= What the task asks =
From the entries provided below, copy each line that contains the word "textcolor".

= Data to process =
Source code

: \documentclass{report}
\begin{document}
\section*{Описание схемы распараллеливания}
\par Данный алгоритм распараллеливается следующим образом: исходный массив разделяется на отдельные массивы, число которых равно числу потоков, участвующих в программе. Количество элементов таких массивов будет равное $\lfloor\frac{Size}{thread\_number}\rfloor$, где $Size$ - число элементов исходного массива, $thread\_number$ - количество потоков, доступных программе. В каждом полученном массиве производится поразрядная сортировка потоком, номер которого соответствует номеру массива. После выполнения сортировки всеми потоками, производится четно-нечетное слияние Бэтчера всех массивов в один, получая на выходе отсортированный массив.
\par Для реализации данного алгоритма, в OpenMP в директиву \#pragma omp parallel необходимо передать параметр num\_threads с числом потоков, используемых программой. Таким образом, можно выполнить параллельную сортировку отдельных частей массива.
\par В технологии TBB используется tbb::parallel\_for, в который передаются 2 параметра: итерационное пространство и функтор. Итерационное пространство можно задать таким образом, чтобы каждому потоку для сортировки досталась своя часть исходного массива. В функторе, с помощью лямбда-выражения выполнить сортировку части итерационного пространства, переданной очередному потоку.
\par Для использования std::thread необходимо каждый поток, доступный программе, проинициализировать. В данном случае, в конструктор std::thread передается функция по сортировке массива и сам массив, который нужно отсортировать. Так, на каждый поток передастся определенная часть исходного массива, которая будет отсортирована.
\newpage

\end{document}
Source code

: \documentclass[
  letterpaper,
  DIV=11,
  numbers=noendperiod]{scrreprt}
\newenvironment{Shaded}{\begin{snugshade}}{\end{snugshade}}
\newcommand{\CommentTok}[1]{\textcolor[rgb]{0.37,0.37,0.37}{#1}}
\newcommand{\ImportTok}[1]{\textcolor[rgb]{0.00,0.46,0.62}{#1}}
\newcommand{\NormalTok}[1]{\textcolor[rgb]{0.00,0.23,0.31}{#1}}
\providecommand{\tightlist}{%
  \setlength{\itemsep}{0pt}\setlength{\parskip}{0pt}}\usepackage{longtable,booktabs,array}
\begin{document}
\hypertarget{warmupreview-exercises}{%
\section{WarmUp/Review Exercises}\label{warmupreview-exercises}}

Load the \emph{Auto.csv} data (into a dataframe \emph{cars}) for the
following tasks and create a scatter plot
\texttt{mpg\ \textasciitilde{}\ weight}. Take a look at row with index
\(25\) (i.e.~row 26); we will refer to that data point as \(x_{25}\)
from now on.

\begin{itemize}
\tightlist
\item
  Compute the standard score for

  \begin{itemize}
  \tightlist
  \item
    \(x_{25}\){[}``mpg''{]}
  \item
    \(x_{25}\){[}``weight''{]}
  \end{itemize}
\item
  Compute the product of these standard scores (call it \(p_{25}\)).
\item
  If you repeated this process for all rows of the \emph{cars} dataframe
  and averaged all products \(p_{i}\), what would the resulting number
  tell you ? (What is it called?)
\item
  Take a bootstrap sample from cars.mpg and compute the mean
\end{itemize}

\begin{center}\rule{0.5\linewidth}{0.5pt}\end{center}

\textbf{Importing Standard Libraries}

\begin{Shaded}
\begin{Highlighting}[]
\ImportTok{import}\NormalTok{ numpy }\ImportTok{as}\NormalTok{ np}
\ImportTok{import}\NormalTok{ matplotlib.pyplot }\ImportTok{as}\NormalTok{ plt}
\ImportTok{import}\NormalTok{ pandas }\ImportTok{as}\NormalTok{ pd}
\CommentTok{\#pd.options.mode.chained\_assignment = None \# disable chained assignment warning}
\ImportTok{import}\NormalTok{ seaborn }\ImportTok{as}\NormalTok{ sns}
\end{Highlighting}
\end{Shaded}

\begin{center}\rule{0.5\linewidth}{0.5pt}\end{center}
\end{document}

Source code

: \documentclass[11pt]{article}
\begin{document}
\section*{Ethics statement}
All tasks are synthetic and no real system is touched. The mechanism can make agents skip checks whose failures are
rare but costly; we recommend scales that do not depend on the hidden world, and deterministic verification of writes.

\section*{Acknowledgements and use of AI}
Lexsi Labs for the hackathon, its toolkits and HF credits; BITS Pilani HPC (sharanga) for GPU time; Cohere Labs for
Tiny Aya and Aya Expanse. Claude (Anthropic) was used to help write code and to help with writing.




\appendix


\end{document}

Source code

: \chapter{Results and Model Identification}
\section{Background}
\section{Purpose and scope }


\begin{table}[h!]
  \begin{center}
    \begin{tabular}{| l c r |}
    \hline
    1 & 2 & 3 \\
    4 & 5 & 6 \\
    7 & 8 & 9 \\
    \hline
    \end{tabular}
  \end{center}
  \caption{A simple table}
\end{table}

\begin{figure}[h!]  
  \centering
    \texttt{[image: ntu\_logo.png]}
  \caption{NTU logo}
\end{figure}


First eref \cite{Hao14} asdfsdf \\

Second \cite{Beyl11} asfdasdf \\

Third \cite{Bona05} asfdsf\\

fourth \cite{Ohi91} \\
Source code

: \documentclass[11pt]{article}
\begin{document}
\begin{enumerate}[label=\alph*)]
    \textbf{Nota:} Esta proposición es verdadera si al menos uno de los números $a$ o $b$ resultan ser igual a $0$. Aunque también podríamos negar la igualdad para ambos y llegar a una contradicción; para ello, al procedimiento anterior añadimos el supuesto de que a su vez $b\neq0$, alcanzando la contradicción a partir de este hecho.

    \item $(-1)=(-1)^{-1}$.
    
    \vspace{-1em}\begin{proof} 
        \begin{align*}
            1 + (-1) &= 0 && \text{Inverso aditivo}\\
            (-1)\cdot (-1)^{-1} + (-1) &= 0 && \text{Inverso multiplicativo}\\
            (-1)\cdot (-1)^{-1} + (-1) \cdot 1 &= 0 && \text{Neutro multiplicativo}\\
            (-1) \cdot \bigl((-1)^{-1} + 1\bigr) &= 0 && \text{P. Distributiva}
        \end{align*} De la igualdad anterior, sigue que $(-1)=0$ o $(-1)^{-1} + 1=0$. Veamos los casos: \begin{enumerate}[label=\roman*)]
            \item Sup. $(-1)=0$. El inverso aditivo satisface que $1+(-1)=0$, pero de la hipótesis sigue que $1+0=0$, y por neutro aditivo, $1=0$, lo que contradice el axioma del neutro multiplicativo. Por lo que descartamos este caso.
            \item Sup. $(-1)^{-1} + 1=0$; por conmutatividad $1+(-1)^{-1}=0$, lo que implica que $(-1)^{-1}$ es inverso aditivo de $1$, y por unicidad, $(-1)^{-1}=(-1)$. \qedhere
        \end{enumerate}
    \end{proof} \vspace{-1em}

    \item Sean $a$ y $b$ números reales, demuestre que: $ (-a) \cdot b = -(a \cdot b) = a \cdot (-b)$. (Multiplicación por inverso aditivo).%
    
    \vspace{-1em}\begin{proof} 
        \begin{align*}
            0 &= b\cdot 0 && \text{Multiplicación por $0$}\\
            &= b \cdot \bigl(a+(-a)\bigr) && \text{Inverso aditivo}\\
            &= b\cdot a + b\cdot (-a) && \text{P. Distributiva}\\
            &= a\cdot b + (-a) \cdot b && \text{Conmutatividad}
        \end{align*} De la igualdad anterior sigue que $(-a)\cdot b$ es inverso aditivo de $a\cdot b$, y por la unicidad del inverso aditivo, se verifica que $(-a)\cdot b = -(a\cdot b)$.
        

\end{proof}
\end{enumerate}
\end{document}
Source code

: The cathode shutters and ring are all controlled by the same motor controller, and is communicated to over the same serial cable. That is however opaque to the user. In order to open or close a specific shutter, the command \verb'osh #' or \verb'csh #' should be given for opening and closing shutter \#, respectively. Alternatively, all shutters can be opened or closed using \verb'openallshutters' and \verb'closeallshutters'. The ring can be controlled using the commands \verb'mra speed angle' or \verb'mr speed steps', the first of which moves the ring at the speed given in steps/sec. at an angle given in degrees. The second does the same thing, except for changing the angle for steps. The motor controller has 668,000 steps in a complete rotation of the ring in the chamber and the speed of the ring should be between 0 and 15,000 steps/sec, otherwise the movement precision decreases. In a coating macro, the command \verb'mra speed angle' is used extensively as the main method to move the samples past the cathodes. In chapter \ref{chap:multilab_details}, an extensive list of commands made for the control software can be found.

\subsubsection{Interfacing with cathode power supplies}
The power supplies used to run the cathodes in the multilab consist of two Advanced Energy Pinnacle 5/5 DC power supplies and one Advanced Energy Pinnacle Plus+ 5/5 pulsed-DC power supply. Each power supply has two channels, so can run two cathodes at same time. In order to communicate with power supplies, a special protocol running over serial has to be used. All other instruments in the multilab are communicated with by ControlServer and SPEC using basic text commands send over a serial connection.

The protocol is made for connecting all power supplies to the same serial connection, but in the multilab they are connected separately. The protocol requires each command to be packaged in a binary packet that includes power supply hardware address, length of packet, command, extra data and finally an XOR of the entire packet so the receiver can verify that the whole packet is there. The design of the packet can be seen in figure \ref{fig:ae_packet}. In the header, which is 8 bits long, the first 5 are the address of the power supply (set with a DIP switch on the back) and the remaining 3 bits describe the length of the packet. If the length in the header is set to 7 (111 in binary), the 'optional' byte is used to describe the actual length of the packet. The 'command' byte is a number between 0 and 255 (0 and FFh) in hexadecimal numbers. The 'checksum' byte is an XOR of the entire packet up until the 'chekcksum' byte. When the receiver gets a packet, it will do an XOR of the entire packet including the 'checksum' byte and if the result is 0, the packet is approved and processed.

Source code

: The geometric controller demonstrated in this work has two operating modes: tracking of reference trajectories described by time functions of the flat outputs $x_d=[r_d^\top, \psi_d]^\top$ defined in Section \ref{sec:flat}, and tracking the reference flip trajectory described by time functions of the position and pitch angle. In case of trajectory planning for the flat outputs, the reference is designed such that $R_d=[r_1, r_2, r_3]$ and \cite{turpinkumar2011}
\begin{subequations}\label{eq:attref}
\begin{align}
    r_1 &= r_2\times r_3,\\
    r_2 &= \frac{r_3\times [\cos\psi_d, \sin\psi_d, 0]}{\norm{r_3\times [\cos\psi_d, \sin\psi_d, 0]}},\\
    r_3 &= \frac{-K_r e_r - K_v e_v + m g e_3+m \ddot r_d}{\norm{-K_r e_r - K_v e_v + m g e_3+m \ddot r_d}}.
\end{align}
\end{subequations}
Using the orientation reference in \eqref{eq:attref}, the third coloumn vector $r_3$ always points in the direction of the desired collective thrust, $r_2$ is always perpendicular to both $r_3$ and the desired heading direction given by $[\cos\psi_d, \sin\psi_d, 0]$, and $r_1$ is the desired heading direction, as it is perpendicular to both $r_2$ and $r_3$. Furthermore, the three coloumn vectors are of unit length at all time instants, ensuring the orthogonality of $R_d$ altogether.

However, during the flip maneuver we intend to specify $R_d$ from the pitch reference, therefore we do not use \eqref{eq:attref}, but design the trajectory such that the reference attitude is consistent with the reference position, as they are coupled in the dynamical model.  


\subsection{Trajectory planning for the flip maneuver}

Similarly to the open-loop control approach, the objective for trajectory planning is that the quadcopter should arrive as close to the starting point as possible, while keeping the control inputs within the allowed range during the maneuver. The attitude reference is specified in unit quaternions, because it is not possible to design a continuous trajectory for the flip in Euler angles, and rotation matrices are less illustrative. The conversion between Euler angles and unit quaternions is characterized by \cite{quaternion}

= Answer box =
\newcommand{\CommentTok}[1]{\textcolor[rgb]{0.37,0.37,0.37}{#1}}
\newcommand{\ImportTok}[1]{\textcolor[rgb]{0.00,0.46,0.62}{#1}}
\newcommand{\NormalTok}[1]{\textcolor[rgb]{0.00,0.23,0.31}{#1}}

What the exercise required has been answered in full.